Acontece frequentemente que os pais ou os professores favorecem a criança obediente em detrimento das outras. Tal desigualdade de tratamento, justa do ponto de vista retributivo, é injusta do ponto de vista distributivo. (Piaget, 1932/1994, p. 200).

Um pai que tem dois filhos deve sempre agir do mesmo modo com os dois? Caso a pergunta fosse outra ainda: É justo um pai punir um filho desobediente deixando-o sem presente e presenteando os outros filhos obedientes? A primeira questão diz respeito à noção de justiça distributiva, que se define pela igualdade e a segunda diz respeito à noção da justiça retributiva, relacionada a sansão.

Quanto à segunda pergunta precisa ser subdividida: pensando que os dois são filhos e que têm direitos comuns, a resposta seria sim, um pai deve agir do mesmo modo com os dois filhos, mas se os filhos fossem os da segunda pergunta, ou se tratasse de um filho bebê e outro adolescente, é impossível que os pais ajam da mesma maneira com ambos. No primeiro caso, o pensamento diz respeito à justiça distributiva por igualdade:

Mas, para que haja real igualdade e autêntica necessidade de reciprocidade, é necessária uma regra coletiva, produto sui generis da vida em comum: é preciso que, das ações e reações dos indivíduos uns sobre os outros, nasça a consciência de um equilíbrio necessário, obrigando e limitando, ao mesmo tempo, o alter e o ego. Este equilíbrio ideal entrevisto por ocasião de cada disputa e cada pacificação, supõe naturalmente, uma longa educação recíproca das crianças, umas pelas outras. (Piaget, 1932/1994, p.239)
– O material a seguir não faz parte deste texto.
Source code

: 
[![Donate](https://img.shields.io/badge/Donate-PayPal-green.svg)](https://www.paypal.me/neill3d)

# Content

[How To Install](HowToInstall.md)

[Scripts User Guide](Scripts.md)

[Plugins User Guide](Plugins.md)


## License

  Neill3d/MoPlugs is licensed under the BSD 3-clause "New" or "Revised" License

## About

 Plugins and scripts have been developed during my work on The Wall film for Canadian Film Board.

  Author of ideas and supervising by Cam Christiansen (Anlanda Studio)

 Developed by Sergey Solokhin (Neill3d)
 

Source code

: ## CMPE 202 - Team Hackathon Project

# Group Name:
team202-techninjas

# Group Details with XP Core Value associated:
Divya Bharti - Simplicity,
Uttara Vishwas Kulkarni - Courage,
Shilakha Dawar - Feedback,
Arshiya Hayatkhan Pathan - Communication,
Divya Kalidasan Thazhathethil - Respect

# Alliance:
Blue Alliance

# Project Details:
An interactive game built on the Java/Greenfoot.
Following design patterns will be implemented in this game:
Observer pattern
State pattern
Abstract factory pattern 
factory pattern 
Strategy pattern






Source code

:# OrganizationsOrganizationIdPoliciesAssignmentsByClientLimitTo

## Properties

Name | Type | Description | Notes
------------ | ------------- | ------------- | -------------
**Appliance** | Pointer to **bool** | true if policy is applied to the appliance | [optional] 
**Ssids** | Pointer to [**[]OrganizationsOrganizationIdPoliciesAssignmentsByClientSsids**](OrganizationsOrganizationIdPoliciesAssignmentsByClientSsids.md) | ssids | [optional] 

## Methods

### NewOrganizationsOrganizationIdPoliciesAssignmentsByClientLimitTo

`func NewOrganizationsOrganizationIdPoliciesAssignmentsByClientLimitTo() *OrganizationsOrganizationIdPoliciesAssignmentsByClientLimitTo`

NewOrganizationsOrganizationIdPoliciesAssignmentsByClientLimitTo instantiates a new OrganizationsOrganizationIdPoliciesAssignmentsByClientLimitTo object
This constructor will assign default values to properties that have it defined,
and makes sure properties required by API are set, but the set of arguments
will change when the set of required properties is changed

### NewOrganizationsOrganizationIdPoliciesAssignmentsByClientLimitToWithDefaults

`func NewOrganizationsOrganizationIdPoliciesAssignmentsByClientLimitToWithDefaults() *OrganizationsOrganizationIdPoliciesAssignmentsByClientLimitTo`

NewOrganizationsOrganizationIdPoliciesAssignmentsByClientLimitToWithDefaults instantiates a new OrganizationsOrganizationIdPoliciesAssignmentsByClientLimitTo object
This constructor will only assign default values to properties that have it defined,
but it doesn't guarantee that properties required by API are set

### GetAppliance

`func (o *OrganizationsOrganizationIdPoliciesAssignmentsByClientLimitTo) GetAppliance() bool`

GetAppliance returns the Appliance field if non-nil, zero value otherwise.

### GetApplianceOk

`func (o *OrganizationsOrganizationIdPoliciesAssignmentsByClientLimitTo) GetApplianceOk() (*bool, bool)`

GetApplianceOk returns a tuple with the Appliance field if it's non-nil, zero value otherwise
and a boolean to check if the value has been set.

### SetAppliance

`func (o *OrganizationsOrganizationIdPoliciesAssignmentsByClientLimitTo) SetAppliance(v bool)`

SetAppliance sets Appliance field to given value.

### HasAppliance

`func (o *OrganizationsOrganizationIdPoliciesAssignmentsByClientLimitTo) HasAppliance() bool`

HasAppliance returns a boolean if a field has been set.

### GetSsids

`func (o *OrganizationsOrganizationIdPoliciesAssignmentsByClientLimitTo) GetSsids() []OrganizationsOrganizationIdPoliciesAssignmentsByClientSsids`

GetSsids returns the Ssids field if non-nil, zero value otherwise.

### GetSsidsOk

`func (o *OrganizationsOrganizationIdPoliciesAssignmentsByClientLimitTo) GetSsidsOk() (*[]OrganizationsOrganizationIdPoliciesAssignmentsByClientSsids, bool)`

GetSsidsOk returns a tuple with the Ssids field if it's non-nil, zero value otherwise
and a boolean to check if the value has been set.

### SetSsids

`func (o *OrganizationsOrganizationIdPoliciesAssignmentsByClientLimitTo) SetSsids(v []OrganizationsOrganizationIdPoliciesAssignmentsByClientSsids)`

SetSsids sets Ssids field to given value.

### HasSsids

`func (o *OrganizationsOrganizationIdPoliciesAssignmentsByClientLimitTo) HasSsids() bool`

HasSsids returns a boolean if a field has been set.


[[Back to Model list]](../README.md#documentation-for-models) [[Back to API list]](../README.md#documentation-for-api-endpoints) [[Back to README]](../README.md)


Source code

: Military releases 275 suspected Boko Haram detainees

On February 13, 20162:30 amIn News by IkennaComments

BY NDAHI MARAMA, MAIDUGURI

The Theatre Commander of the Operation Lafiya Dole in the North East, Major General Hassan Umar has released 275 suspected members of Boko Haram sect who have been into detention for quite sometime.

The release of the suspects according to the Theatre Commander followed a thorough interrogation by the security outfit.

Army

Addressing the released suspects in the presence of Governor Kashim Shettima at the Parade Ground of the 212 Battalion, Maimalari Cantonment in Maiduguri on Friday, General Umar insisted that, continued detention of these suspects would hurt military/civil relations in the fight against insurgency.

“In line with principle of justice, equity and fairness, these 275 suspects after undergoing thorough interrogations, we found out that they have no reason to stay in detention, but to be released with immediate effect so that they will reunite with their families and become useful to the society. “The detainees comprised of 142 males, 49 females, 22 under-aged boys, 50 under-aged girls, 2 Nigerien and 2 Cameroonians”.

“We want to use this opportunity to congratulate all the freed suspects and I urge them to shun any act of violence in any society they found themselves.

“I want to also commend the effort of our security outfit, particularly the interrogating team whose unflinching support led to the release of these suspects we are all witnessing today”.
Com relação ao segundo caso, ou seja, pensando que cada filho é um, com suas necessidades, suas características, suas dificuldades, o genitor precisa levar em conta todos esses fatores para ser justo. Segundo Piaget: “O igualitarismo simples cede passo diante de uma noção mais refinada de justiça, que podemos chamar a “equidade”, a qual consiste em nunca definir a igualdade sem considerar a situação particular de cada um”. (Piaget, 1932/1994, p.216).
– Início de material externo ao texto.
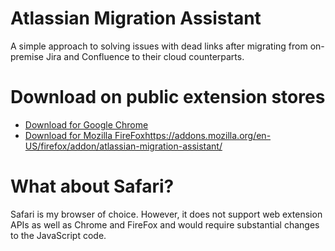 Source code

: # Atlassian Migration Assistant

A simple approach to solving issues with dead links after migrating from on-premise Jira and Confluence to their cloud counterparts.

# Download on public extension stores

* [Download for Google Chrome](https://chromewebstore.google.com/detail/atlassian-migration-assis/fpicipoljgohdicbdggmkomljoeniipi?hl=en-US&utm_source=ext_sidebar)
* [Download for Mozilla FireFox]()https://addons.mozilla.org/en-US/firefox/addon/atlassian-migration-assistant/


# What about Safari?

Safari is my browser of choice. However, it does not support web extension APIs as well as Chrome and FireFox and would require substantial changes to the JavaScript code.
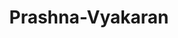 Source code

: ---
show: false

title: Prashna-Vyakaran

type: aagam
position: 1.10

cat: anga

children: 
  type: book
  count: 2

--- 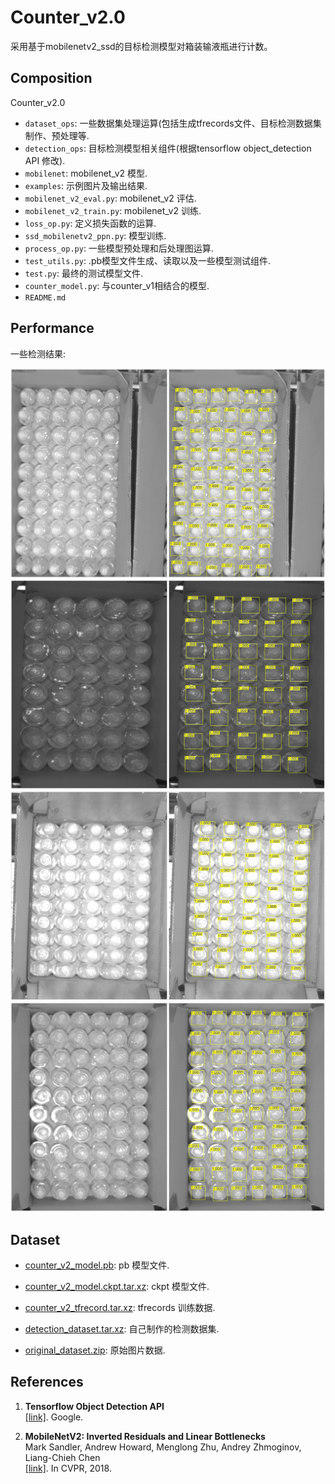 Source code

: # Counter_v2.0

  采用基于mobilenetv2_ssd的目标检测模型对箱装输液瓶进行计数。

## Composition

  Counter_v2.0

* `dataset_ops`: 一些数据集处理运算(包括生成tfrecords文件、目标检测数据集制作、预处理等.
* `detection_ops`: 目标检测模型相关组件(根据tensorflow object_detection API 修改).
* `mobilenet`: mobilenet_v2 模型.
* `examples`: 示例图片及输出结果.
* `mobilenet_v2_eval.py`: mobilenet_v2 评估.
* `mobilenet_v2_train.py`: mobilenet_v2 训练.
* `loss_op.py`: 定义损失函数的运算.
* `ssd_mobilenetv2_ppn.py`: 模型训练.
* `process_op.py`: 一些模型预处理和后处理图运算.
* `test_utils.py`: .pb模型文件生成、读取以及一些模型测试组件.
* `test.py`: 最终的测试模型文件.
* `counter_model.py`: 与counter_v1相结合的模型.
* `README.md`

## Performance

一些检测结果:

<p align="center">
<img src="examples/vis1.jpg" width=600></br>
<img src="examples/vis2.jpg" width=600></br>
<img src="examples/vis3.jpg" width=600></br>
<img src="examples/vis4.jpg" width=600></br>
</p>

## Dataset
* [counter_v2_model.pb](https://github.com/qianguzi/Counter_v2.0/releases/download/v2.0/counter_v2_model.ckpt.tar.xz): pb 模型文件.

* [counter_v2_model.ckpt.tar.xz](https://github.com/qianguzi/Counter_v2.0/releases/download/v2.0/counter_v2_model.pb): ckpt 模型文件.

* [counter_v2_tfrecord.tar.xz](https://github.com/qianguzi/Counter_v2.0/releases/download/v2.0/counter_v2_tfrecord.tar.xz): tfrecords 训练数据.

* [detection_dataset.tar.xz](https://github.com/qianguzi/Counter_v2.0/releases/download/v2.0/detection_dataset.tar.xz): 自己制作的检测数据集.

* [original_dataset.zip](https://github.com/qianguzi/Counter_v2.0/releases/download/v2.0/original_datase.zip): 原始图片数据.

## References

1. **Tensorflow Object Detection API**<br />[[link]](https://github.com/tensorflow/models/tree/master/research/object_detection#tensorflow-object-detection-api). Google.

2. **MobileNetV2: Inverted Residuals and Linear Bottlenecks**<br />
    Mark Sandler, Andrew Howard, Menglong Zhu, Andrey Zhmoginov, Liang-Chieh Chen<br />
    [[link]](https://arxiv.org/abs/1801.04381). In CVPR, 2018.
Assim a justiça que os pais ensinam aos seus filhos é muito mais aquela que os seus atos revelam na convivência e nas relações diárias, que a justiça pregada ou verbalizada nas lições de moral. Um pai pode falar e não agir conforme as suas palavras? A resposta é não.

A autoridade como tal não poderia ser fonte de justiça, porque o desenvolvimento da justiça supõe a autonomia. Naturalmente, isto não significa que o adulto não tenha nada a ver no desenvolvimento da justiça, mesmo distributiva. À medida que ele pratica a reciprocidade com a criança e prega com o exemplo e não apenas com as palavras, exerce, aqui como em tudo, sua enorme influência. (Piaget, 1932/1994, p.239).

Portanto, trata-se de uma questão de justiça e de reciprocidade: o dever dos filhos de respeitar aos pais implica que os pais respeitem os filhos também. Em outras palavras, a proposta do respeito mútuo, da obediência aos princípios de justiça que nascem das relações de cooperação, é o caminho único para a construção da autonomia.